После его побега западные хозяева передали Штиллера на пару лет в ЦРУ. Ему было присвоено фальшивое имя, после чего он, насколько я знаю, затерялся ще-то в Чикаго, тратя время не столько на изучение английского языка, сколько на обзаведение банковскими сертификатами. Это был не тот тип, который готов был остаться бедняком где бы то ни было. Когда он вернулся в Германию и под новым именем начал во Франкфурте на этот раз банковскую карьеру, это немедленно по тайным каналам стало известно нам. Один из наших агентов дал нам даже его адрес, а за хорошее вознаграждение готов был доставить Штиллера на границу. Узнав об этом, Мильке тут же вызвал меня к себе и выпалил в характерной для него резкой манере: “А может быть, стоит вернуть назад эту свинью Штиллера?”

Конечно, я точно знал, что он имеет в виду — организовать захват и переброску через границу, как это делали наши агенты в 50-х. Но сейчас были уже 80-е. “Восточная политика” и разрядка сделали подобные операции в стиле “плаща и кинжала” политически неприемлемыми. К огорчению министра, Штиллер оставался свободен и процветал, возглавляя свой удачливый бизнес во Франкфурте.

Рассуждая на эту тему, я пришел к выводу, что он был единственным, кто вчистую выиграл в этой одной из самых печальных историй моей карьеры.

Тот факт, что уважаемые западногерманские политики, серьезно заинтересованные в конструктивном политическом диалоге, постоянно вызывали подозрение разведывательной службы и Ведомства по охране конституции, напоминал ситуацию, когда человек, осматривая окрестности в подзорную трубу, совершенно не видит того, что творится под носом. Подтверждение тому — одна из самых острых и захватывающих глав истории отношений секретных служб двух германских государств. Началось это с эпизода с нашим агентом Виландом и достигло своей кульминации, когда “защитники конституции” Клаус Курон и Ханс-Йоахим Тидге перешли на службу в ГДР.

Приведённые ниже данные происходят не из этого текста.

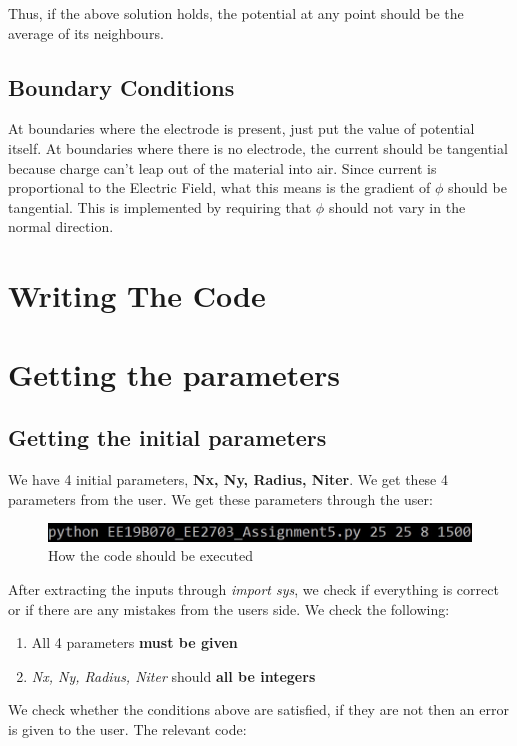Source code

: \documentclass[11pt]{article}
\begin{document}
Thus, if the above solution holds, the potential at any point should be the average of its neighbours.

\subsection{Boundary Conditions}
At boundaries where the electrode is present, just put the value of
potential itself. At boundaries where there is no electrode, the current should be tangential because charge can’t leap out of the material into air. Since current is proportional to the Electric Field, what this means is the gradient of $\phi$ should be tangential. This is implemented by requiring that $\phi$ should not vary in the normal direction.

\section*{Writing The Code}
\setcounter{section}{0} %
\section{Getting the parameters}
\subsection{Getting the initial parameters}
We have 4 initial parameters, \textbf{Nx, Ny, Radius, Niter}. We get these 4 parameters from the user. We get these parameters through the user:

\begin{figure}[H]
    \centering
    \includegraphics[scale = 1.25]{Pic_1.jpg}
    \caption{How the code should be executed}
\end{figure}

After extracting the inputs through \textit{import sys}, we check if everything is correct or if there are any mistakes from the users side.
We check the following:

\begin{enumerate}
    \item All 4 parameters \textbf{must be given}
    \item \textit{Nx, Ny, Radius, Niter} should \textbf{all be integers}
\end{enumerate}

We check whether the conditions above are satisfied, if they are not then an error is given to the user. The relevant code:
\end{document}
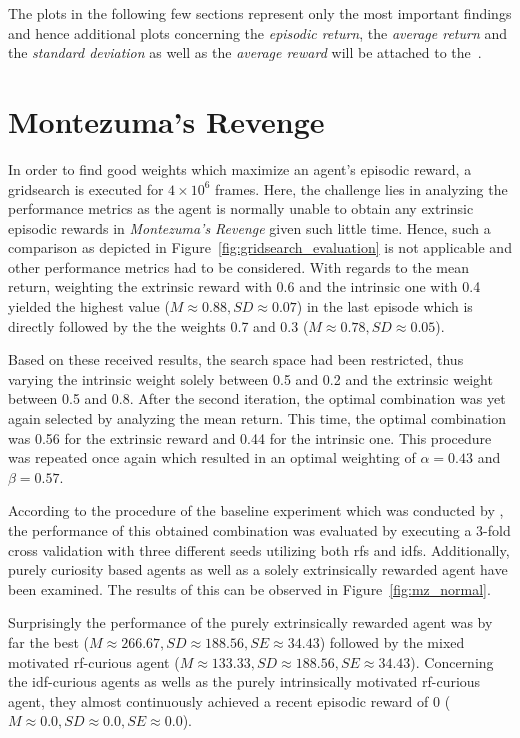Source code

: \documentclass[draft,final]{vutinfth} %
\begin{document}
    The plots in the following few sections represent only the most important findings and hence additional plots concerning the \textit{episodic return}, the \textit{average return} and the \textit{standard deviation} as well as the \textit{average reward} will be attached to the~.


    \section{Montezuma's Revenge}

    In order to find good weights which maximize an agent's episodic reward, a gridsearch is executed for $4 \times 10^6$ frames.
    Here, the challenge lies in analyzing the performance metrics as the agent is normally unable to obtain any extrinsic episodic rewards in \textit{Montezuma's Revenge} given such little time.
    Hence, such a comparison as depicted in Figure~\ref{fig:gridsearch_evaluation} is not applicable and other performance metrics had to be considered.
    With regards to the mean return, weighting the extrinsic reward with 0.6 and the intrinsic one with 0.4 yielded the highest value ($M\approx0.88,SD\approx0.07$) in the last episode which is directly followed by the the weights 0.7 and 0.3 ($M\approx0.78,SD\approx0.05$).

    Based on these received results, the search space had been restricted, thus varying the intrinsic weight solely between 0.5 and 0.2 and the extrinsic weight between 0.5 and 0.8.
    After the second iteration, the optimal combination was yet again selected by analyzing the mean return.
    This time, the optimal combination was 0.56 for the extrinsic reward and 0.44 for the intrinsic one.
    This procedure was repeated once again which resulted in an optimal weighting of $\alpha=0.43$ and $\beta=0.57$.

    According to the procedure of the baseline experiment which was conducted by \citet{burda_large-scale_2018-1}, the performance of this obtained combination was evaluated by executing a 3-fold cross validation with three different seeds utilizing both \glspl{rf} and \glspl{idf}.
    Additionally, purely curiosity based agents as well as a solely extrinsically rewarded agent have been examined.
    The results of this can be observed in Figure~\ref{fig:mz_normal}.

    Surprisingly the performance of the purely extrinsically rewarded agent was by far the best ($M\approx266.67,SD\approx188.56,SE\approx34.43$) followed by the mixed motivated \gls{rf}-curious agent ($M\approx133.33,SD\approx188.56,SE\approx34.43$).
    Concerning the \gls{idf}-curious agents as wells as the purely intrinsically motivated \gls{rf}-curious agent, they almost continuously achieved a recent episodic reward of 0 ($M\approx0.0,SD\approx0.0,SE\approx0.0$).
\end{document}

Йоахим Мойцхайм (псевдоним Виланд) девятнадцати лет попал в советский плен, где посещал антифашистскую школу. После войны один из его бывших товарищей по плену завербовал его для нашей службы. Его мотивы до конца так и остались для нас неясными, как, впрочем, и другие моменты. С одной стороны, он по собственному желанию вступил в СЕПГ и даже якобы всерьез подыскал место для своей могилы неподалеку от нашей конспиративной квартиры в Раухфангсвердере, а с другой — четко отделял свою работу для нас от своей частной жизни, в которой он всегда оставался более чем замкнутым. Подобные крайности мы могли приписать только его воспитанию, полученному в иезуитской школе.